# How much to dry hop?



## gc.camel

Hi all,

Is there a rule of thumb to how much you should dry hop a beer?

I've got an IPA on at the moment and i was planning on dry hopping in a couple days. The airlock is smelling VERY wonderful and i'm not sure if I'll need as much as i planned.

Here's my recipe.

1x Coopers IPA Kit
1.5kg Light Dry Malt Extract
0.25kg Dark Dry Malt Extract
0.5kg Dextrose
US05 yeast
Boiled 250g of malt in 2L of water and...

20grams Galaxy @20mins
20grams Amarillo @20mins
15grams Citra @ 20mins
15grams Galaxy @10mins
20grams Citra @10mins

Topped to 20L in the fermenter

and i had planned....

20grams Galaxy @ day 5
20grams Amarillo @ day 5
25grams Citra @ day 5

is this too much?

Thanks guys!


----------



## slash22000

That's not too much. 3g/L is the minimum I'd dry hop an IPA, so you're good.

I've seen some IPA recipes using ~200 grams or more at dry hopping time.


----------



## mmmyummybeer

Should be fine in a IPA. Only really going to know when you taste it as it will come down to your own personal preference. I have heard if you dry hop too much then you may end up with more grassy notes. Probable depends on the hop your using too. Anyway experiment and have fun.


----------



## mmmyummybeer

Ps look under the brew shed AHB Resources wiki topics - AHB Dry Hopping. Is an interesting read for dry hopping.


----------



## iralosavic

Why would there be a limit?! Haha I mean beyond absorbing too much beer to justify it.


----------



## gc.camel

Thanks guys! Feeling a bit more confident now.

I did had a look at the dry hopping wiki thread and it seemed to suggest 1g/L. From the many recipes I've come across this rate is often ignored! So i thought I'd start a new thread.

Now i know i haven't gone overboard.... should i push it up even further? I've got plenty in the freezer thanks to Yob's new store!


----------



## slash22000

1 gram per litre you might as well not bother. You'll get a faint whiff of hops in the final product but nothing like the explosive face-melting heavy metal drum solo aroma you'd get from a good IPA.


----------



## Yob

1g per l is often quoted to peeps new to the process as a good starting point, often not with IPA'S either.


----------



## Nick JD

I usually do 1-2g/L. Much more than that with a lot of hops and it starts to tastes like hops, rather than beer.
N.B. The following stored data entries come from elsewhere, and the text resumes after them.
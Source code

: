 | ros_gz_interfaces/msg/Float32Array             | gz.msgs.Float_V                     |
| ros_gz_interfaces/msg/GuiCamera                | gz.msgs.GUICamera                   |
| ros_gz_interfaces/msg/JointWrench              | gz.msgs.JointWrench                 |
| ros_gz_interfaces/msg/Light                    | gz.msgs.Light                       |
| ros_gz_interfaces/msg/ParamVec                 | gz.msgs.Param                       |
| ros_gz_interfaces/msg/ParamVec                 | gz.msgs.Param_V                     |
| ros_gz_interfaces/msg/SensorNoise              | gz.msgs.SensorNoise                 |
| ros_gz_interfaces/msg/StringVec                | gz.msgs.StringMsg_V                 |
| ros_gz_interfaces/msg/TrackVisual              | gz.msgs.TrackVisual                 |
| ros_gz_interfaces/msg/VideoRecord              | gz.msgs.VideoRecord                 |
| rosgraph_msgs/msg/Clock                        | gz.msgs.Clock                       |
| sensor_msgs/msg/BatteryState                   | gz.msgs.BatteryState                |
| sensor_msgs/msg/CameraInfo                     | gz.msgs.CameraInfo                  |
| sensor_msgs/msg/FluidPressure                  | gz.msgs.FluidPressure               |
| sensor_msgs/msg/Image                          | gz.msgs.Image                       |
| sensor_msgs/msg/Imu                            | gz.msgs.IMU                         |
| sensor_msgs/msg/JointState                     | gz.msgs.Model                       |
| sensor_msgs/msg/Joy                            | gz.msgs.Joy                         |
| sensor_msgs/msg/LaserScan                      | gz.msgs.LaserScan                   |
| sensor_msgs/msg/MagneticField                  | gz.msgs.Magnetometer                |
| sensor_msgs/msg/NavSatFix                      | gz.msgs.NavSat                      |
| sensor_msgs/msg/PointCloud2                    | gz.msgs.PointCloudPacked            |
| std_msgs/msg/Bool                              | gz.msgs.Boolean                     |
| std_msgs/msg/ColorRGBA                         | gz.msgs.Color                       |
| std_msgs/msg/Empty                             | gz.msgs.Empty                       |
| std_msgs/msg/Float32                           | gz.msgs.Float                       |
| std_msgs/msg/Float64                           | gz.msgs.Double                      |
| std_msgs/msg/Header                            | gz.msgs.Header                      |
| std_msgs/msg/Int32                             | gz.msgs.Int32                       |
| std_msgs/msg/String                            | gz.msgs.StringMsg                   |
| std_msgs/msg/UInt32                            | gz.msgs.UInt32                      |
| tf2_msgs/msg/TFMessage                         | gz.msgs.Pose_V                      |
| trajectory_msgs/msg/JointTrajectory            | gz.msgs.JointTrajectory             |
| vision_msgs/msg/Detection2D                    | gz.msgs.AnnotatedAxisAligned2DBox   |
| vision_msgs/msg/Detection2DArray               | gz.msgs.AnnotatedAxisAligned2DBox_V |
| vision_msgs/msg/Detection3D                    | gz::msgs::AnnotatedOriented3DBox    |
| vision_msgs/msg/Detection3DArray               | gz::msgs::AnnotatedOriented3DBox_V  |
Gets that same taste as chewing on a hop pellet, and the malt backbone of the beer is smothered. Also usually gets a vegetal aspect.

Depends a lot on the hop though. I won't dry hop Galaxy at all. Stuff will make your beer tastes like grass clippings. Amarillo and citra are great dry hoppers.


----------



## citizensnips

I do 26L batches and dry hop with about 15g normally, I get more than enough nose on a beer, Thats with apa's and ipa's. Couldn't see myself needing anymore. 
Everyones different though, I'd reccomend starting small and seeing what works. Its better to have a drinkable beer than something you've killed from going too far


----------



## Phillo

Nick JD said:


> Also usually gets a vegetal aspect.


I'm getting a lot of this in my dry hopped beers. I'm actually at the point where I'm just going to try a few APAs with decent amounts of late additions in the boil and skip the dry hop to see if I like it more.
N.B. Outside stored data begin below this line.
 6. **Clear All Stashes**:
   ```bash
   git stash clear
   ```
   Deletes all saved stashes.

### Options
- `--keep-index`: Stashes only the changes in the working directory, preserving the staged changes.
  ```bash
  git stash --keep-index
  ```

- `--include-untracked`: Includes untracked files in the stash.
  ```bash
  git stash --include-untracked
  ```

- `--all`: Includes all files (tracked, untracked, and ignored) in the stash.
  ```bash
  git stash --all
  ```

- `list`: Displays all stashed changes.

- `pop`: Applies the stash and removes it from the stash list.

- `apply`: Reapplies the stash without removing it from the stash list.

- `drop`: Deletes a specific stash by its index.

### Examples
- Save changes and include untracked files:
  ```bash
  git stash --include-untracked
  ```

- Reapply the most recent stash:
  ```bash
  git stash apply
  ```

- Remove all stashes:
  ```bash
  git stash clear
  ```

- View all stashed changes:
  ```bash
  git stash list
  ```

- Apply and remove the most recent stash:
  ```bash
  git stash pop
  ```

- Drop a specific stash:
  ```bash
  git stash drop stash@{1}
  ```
Not saying that this will be the way to go by any means, I think I might just be getting sick of over-hopped beers. :unsure:


----------



## Yob

Phillo said:


> I'm getting a lot of this in my dry hopped beers. I'm actually at the point where I'm just going to try a few APAs with decent amounts of late additions in the boil and skip the dry hop to see if I like it more.
> 
> Not saying that this will be the way to go by any means, I think I might just be getting sick of over-hopped beers. :unsure:


philistine :lol:

agreee that DH can be overdone, some hops more so than others, as with most things beer it's all to appropriate balance


----------



## Phillo

Agreed mate.

I think I just need to get out there a bit more. After a 12 month rampage of APAs and AIPAs I think my taste buds need a change of scenery. I've been drinking some Belgians, ESBs and Old Ales that I've liked recently, so it's malt country for me for a while. :lol:


----------



## krausenhaus

Good way to avoid grassy notes is to split your dry hops up into two batches and hit it with two successive lots for 2-3 days each, either in primary then secondary, primary then keg, or just on a piece of fishing line so you can pull it out after its time is up.
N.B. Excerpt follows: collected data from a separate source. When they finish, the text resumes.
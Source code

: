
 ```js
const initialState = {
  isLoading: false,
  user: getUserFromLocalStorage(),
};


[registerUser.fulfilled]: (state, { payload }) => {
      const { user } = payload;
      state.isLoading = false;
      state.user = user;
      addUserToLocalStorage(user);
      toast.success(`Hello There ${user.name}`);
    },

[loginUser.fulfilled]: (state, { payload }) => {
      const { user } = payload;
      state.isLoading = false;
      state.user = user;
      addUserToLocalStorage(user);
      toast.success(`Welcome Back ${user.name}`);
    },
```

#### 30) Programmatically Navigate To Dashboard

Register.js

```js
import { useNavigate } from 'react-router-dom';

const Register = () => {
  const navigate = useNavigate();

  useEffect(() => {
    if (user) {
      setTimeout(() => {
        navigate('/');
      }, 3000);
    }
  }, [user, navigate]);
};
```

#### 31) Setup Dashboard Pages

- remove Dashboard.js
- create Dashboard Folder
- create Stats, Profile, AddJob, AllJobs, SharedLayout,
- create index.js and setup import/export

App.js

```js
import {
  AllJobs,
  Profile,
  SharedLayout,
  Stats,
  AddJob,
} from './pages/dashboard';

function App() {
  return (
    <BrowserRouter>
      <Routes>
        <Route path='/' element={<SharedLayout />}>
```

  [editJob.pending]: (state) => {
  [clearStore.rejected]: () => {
I used Galaxy at 3.5g/L with this method and it turned out great.


----------



## Lord Raja Goomba I

I've sort of been on the late hopping bandwagon for a couple of years. I did dry hop a keg pretty extensively with Cascade (which is a great dry hopper) but was then one of the 'pioneers' of dry hopping with Galaxy and that turned me off.

Galaxy, however, can be a great late addition hop and so I used it a fair few times for this. I find that late hopping gives me lots of flavour, the required amount of aroma and none of the vegetal/clippings issues.

My 'balancing addition' is 30 or 60 minutes depending on the variety that I late hop and whether I'm doing a fruitsalad deliberately, or I want balanced bitterness. When formulating, I tend to formulate the late hop first and then work the early addition for mainly bittering in with that.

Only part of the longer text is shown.